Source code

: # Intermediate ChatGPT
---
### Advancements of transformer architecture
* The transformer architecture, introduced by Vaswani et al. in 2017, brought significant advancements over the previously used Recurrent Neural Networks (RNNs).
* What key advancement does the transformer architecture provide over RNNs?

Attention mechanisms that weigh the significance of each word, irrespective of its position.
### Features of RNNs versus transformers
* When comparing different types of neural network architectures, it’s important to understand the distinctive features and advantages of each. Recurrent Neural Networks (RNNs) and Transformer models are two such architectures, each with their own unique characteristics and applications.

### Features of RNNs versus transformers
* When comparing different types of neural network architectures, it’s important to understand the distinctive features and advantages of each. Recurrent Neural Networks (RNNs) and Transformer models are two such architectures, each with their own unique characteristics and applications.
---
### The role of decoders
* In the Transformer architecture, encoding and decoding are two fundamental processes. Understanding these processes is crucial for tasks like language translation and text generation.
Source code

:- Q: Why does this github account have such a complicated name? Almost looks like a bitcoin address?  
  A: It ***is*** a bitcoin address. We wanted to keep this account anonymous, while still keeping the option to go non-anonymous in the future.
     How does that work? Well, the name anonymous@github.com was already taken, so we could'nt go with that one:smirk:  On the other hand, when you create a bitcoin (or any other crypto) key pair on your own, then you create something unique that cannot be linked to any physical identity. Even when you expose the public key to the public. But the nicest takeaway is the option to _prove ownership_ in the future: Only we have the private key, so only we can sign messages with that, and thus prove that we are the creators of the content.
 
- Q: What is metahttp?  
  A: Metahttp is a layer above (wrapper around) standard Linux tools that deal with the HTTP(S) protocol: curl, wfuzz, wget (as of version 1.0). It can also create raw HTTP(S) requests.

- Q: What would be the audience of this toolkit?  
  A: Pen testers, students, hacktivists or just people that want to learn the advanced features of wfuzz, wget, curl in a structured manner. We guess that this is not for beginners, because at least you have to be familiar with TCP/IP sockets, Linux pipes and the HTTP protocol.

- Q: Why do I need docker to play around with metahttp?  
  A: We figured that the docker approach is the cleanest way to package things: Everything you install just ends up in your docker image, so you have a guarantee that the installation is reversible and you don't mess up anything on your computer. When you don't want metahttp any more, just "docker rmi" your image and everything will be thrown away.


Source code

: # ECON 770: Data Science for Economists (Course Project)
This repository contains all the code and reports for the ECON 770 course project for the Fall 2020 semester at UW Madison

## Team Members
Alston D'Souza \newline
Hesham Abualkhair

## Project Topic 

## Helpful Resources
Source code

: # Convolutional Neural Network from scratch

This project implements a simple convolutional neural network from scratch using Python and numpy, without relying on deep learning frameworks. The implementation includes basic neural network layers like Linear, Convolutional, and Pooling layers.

────────

- _Problem to solve_
Whenever a line above has the word "account" in it, copy that line.

- _Task solution_
:- Q: Why does this github account have such a complicated name? Almost looks like a bitcoin address?  
  A: It ***is*** a bitcoin address. We wanted to keep this account anonymous, while still keeping the option to go non-anonymous in the future.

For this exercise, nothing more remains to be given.